Which is strange when he thinks about it. Teddy's known since Grade 10 exactly what it takes to be popular - bright smile, ready laugh, a total lack of self-respect - but it's not until he invites Emmy over to do their problem sets together and gets a bright, white, distinctly Cassie-like smile as a reward that Teddy decides that the whole issue is that he doesn't want to be popular this time around. He just doesn't want to be alone. And as he's discovered over the years, there's a marked difference between those two things.

After Emmy, it's not long before Brian-from-Next-Door's stopping by too, now and then. Somehow, between keeping to himself and keeping his door closed most of the time, Brian's formed the impression that Teddy is studious or something, and this makes them kindred souls. So one night, when the frat pledges down the hall are being particularly unbearable, Brian knocks on his door and hands over a fresh, sealed package of ear plugs with such an intense, serious expression on his face that Teddy's a little afraid that they'll be engaged to be married or something if he accepts.

But he says "Thanks, Brian" after a moment, and Brian nods, seriously and silently, before walking back to his room. And it's going to be the least functional friendship ever, Teddy fears, but he also thinks that maybe, possibly, it's exactly what he needs.

---

So it's really not like Teddy mistrusts Billy's feelings for him, except that he wakes up on a Tuesday in October and finds that he sort of does.
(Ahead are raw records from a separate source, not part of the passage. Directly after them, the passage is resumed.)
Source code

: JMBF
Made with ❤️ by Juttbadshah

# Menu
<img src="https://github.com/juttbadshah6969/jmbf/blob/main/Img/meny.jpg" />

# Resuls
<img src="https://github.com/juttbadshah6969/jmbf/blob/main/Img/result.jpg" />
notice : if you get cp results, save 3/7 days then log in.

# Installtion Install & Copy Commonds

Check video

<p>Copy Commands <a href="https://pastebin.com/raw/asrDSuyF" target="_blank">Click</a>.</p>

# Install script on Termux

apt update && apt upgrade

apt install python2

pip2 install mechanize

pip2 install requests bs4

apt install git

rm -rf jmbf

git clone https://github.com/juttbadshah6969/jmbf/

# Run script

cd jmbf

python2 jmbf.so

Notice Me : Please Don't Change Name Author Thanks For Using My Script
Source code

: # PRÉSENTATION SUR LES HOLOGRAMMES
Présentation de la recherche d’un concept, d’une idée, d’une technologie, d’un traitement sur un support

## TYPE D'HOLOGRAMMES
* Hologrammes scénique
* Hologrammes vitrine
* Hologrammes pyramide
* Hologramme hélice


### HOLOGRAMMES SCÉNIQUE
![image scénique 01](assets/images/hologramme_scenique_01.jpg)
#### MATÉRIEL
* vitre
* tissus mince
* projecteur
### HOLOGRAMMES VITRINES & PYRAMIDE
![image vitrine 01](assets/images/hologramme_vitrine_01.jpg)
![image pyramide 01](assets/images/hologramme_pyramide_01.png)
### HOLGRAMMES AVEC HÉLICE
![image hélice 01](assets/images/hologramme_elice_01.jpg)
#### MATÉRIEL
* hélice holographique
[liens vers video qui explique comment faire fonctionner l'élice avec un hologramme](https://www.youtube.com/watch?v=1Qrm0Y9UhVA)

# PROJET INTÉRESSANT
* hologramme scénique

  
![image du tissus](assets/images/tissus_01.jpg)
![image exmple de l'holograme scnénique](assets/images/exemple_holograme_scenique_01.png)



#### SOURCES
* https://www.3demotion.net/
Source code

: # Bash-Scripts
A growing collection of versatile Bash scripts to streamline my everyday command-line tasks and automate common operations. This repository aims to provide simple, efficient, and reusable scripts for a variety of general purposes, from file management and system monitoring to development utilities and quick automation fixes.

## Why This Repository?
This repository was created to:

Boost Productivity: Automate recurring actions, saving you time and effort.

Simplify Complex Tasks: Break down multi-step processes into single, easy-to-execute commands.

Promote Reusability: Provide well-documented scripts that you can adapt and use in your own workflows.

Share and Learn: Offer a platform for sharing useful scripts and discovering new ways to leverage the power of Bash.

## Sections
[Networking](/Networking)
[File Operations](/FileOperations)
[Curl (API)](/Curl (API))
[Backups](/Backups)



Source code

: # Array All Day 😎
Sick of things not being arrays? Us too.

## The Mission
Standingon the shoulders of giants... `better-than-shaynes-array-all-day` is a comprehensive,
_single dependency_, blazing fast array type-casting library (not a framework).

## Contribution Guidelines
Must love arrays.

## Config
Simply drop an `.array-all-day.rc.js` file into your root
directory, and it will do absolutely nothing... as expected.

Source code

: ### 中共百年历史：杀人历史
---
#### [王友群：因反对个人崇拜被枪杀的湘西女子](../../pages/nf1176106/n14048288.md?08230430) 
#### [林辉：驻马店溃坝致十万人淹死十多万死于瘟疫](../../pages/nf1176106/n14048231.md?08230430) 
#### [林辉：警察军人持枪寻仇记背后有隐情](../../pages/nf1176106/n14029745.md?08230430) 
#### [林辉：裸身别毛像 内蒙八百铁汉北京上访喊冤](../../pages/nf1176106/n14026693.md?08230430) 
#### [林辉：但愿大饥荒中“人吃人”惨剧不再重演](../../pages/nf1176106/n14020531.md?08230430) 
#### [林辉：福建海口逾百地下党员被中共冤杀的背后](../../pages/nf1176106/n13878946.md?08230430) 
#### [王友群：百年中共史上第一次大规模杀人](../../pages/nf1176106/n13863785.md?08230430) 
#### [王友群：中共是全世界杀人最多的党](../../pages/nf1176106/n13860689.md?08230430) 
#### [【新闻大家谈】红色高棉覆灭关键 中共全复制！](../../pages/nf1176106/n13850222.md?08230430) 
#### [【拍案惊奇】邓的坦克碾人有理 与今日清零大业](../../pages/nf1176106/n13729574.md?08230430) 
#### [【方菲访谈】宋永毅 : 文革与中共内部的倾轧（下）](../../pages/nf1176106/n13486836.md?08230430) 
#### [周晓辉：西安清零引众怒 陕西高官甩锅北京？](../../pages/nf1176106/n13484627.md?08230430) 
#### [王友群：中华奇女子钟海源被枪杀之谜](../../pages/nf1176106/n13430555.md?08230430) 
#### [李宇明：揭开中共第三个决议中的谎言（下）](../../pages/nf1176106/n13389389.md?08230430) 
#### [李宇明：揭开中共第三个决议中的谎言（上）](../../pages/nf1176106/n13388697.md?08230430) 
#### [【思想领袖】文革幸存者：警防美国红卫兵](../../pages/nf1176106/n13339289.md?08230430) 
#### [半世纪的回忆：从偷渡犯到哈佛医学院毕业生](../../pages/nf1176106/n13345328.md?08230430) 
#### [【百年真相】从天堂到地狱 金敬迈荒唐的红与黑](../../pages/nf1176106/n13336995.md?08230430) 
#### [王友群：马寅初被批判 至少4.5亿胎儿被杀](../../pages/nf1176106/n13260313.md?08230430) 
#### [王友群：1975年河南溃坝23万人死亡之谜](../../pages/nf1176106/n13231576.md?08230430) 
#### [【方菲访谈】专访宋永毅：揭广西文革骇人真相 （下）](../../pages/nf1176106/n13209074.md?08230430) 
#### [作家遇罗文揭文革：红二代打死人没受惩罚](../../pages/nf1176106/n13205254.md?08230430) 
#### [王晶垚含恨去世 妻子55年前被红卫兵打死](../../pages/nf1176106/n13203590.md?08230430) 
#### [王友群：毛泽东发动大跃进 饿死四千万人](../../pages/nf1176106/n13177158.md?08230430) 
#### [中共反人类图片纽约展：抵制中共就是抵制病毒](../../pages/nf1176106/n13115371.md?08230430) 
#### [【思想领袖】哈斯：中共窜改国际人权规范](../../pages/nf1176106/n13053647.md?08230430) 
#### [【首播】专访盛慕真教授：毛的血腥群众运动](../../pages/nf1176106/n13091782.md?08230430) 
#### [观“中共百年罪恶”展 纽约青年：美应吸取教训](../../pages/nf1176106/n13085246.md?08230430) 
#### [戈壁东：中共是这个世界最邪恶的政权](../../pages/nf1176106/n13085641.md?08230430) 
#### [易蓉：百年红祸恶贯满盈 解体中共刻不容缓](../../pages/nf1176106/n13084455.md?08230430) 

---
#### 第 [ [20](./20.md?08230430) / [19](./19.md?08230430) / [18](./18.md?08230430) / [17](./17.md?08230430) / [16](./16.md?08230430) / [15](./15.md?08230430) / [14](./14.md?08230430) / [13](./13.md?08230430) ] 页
By this point in time, New York would be starting to get chilly, probably, but Santa Barbara's weather is still so mild, occasionally verging on humid, that Teddy has to sleep on top of his sheets. So it's with a certain amount of surprise that he wakes up that morning to find himself sweating and twisted up in them and certain that Billy is going to break up with him.

Chances are he had a bad dream, even if he can't remember it, and that's all the feeling is. But it lingers, just like the bad feeling before it lingered, and only gets worse when Billy has to ditch out of their lunch-time Skype session to meet his Econ TA about an assignment.

"Is it serious?" Teddy asks, licking the spot of mustard off his thumb and trying to modulate his voice so it doesn't sound insanely jealous or clingy.

Billy's answering snort of laughter is smudged by something, and there's rustling, but then he says, "No. Nothing big. He just said he'd walk me through some stuff because as if I know how to calculate a derivative."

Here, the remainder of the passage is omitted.